Four pillars of Android performance

This summer, I had the pleasure of interning at Mozilla with the Android Performance Team. Previously, I had some experience with Android, but not particularly with the performance aspect except for some basic performance optimizations. Throughout the internship, my perspective on the importance of Android performance changed. I learned that we could improve performance by looking at the codebase through the lens of four pillars of android performance. In this blog, I will describe those four pillars of performance: parallelism, prefetching, batching, and improving XML layouts.

Parallelism

Parallelism is the idea of executing multiple tasks simultaneously so that overall time for running a program is shorter. Many tasks have no particular reasons to run on the main UI thread and can be performed on other threads. For example, disk reads are almost always frowned upon and rightfully so. They are generally very time consuming and can block the main thread. It is often helpful to look through your codebase and ask: does this need to be on the main thread? If not, move it to another thread. The main thread’s only responsibilities should be to update the UI and handle the user interactions.

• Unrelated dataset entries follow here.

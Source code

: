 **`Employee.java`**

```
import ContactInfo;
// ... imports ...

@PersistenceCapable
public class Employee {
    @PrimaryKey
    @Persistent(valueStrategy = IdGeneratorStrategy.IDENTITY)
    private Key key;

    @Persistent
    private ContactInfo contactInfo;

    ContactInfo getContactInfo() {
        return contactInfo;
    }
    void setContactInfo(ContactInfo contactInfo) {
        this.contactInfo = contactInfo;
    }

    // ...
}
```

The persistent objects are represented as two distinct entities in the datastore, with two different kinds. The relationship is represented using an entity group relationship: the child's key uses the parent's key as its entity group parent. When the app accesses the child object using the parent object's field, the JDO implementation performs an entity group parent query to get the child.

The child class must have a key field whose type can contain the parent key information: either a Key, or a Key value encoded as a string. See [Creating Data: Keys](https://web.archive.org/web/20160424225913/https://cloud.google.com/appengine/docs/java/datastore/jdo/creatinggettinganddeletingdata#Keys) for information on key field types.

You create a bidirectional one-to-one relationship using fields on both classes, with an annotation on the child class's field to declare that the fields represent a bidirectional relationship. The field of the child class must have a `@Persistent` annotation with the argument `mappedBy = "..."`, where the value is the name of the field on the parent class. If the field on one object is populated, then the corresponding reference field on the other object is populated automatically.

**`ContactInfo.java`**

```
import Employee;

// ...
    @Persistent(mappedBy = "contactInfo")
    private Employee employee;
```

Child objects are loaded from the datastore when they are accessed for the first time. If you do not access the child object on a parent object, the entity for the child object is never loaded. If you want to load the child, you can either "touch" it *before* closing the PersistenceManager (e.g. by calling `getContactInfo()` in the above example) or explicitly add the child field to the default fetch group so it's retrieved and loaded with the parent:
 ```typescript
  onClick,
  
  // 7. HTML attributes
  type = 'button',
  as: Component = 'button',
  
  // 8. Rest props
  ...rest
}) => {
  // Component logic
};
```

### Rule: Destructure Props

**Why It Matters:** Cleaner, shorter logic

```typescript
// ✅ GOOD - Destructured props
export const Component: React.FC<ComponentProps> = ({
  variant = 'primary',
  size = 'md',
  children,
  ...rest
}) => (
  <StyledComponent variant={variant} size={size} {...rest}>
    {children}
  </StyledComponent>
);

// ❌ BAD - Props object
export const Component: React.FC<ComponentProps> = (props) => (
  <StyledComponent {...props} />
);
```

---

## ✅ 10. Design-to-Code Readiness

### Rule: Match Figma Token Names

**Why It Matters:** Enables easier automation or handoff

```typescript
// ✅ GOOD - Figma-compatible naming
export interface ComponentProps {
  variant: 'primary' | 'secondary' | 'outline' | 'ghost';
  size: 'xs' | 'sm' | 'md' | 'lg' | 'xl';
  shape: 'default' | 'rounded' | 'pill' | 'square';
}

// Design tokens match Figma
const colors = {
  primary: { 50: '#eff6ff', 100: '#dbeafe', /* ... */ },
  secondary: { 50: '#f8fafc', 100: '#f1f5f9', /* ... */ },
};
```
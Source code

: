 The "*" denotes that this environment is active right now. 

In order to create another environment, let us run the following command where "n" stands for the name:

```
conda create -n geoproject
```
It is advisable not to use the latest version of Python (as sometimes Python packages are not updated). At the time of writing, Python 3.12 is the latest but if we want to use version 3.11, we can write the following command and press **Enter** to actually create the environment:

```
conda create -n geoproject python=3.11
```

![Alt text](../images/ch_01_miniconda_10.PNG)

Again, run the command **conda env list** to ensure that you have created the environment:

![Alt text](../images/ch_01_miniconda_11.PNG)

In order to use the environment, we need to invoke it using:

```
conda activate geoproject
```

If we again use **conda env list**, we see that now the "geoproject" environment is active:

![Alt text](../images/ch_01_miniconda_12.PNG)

We are used to parallelism through multi-threading in languages such as Java and C++. However, multi-threaded code has several disadvantages, such as higher complexity to write and understand the code. Furthermore, the code can be harder to test, subject to deadlocks, and thread creation is costly. In comes the coroutines! Kotlin’s coroutines are runnable tasks that we can execute concurrently. They are like lightweight threads, which can be suspended/resumed quickly. Structured concurrency, as presented in Kotlin, makes it easier to reason about concurrent applications. Hence, when the code is easier to read, it’s easier to focus on the performance problems.

Kotlin’s coroutines are dispatched on specific threads. Here are the four dispatchers for coroutines.

Main
- Consists of only the Main UI thread.
- A good rule of thumb is to avoid putting any long-running jobs in this thread, so the jobs do not block the UI.
IO
- Expected to be waiting on IO operations most of the time.
- Useful for long-running tasks such as Network calls.
Default
- Default when no dispatcher is provided.
- Optimized for intensive CPU workloads.
Unconfined
- Not restrained to any specific thread or thread-pool.
- Coroutine dispatched through the Unconfined dispatcher is executed immediately.
- Used when we do not care about what thread the code runs on.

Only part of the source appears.